Available records section start
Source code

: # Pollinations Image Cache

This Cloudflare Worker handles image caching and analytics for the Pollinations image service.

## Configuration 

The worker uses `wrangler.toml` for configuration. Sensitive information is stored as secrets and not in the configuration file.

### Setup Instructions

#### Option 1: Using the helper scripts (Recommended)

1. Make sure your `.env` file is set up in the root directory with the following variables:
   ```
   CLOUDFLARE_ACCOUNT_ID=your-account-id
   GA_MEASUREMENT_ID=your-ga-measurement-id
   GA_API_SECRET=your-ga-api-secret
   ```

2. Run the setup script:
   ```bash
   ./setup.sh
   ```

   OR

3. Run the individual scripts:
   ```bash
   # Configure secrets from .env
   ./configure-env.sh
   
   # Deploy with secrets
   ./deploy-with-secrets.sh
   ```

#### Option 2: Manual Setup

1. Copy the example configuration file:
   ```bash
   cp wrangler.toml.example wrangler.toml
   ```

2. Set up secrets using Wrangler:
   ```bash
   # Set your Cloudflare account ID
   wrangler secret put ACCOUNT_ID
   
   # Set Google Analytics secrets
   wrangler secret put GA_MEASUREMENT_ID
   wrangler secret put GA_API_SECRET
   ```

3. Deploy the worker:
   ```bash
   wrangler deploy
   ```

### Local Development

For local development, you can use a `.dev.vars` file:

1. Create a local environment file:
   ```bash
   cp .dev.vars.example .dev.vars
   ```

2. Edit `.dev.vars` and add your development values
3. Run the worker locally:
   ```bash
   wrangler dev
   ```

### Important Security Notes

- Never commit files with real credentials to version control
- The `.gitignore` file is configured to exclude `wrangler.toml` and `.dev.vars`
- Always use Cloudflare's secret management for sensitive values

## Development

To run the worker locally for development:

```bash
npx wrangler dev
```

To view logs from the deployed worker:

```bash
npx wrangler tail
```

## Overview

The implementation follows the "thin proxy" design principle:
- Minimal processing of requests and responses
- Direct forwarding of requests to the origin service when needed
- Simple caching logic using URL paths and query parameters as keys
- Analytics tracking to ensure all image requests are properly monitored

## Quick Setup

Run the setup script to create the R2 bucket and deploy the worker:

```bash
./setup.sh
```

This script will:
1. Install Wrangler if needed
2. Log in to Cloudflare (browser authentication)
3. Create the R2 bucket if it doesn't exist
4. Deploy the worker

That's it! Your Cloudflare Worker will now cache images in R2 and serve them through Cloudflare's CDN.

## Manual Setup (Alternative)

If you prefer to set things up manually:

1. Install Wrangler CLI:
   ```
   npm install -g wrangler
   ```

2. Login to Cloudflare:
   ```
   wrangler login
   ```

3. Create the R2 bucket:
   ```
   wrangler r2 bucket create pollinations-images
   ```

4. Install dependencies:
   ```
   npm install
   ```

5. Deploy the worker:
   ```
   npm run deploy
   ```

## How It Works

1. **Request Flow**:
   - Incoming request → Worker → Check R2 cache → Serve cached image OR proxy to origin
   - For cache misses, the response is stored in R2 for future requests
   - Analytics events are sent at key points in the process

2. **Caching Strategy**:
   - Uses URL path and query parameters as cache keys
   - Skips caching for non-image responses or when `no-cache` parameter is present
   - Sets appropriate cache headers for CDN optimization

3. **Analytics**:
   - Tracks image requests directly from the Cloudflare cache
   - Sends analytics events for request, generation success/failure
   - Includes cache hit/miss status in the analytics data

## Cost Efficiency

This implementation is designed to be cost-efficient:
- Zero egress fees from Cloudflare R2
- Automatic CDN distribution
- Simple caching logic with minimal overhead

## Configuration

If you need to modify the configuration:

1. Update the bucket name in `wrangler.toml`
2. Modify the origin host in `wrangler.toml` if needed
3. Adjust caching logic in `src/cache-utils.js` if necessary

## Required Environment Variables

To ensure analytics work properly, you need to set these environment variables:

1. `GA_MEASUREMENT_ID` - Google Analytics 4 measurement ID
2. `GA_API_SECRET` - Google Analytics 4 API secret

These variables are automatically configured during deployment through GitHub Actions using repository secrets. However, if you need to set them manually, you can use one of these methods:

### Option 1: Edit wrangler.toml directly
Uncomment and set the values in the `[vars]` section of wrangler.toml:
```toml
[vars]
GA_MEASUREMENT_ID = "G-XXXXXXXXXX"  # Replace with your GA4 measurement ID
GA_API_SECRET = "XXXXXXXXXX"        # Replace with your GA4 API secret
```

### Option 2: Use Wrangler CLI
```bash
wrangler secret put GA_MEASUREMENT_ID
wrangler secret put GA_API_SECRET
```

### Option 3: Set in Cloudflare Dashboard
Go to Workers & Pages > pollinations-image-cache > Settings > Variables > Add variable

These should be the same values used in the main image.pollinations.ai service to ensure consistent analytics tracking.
Available records section end
● **Task brief**
With "parameters" as the string to look for, count the matching lines above and give the number by itself.

● **The answer**
2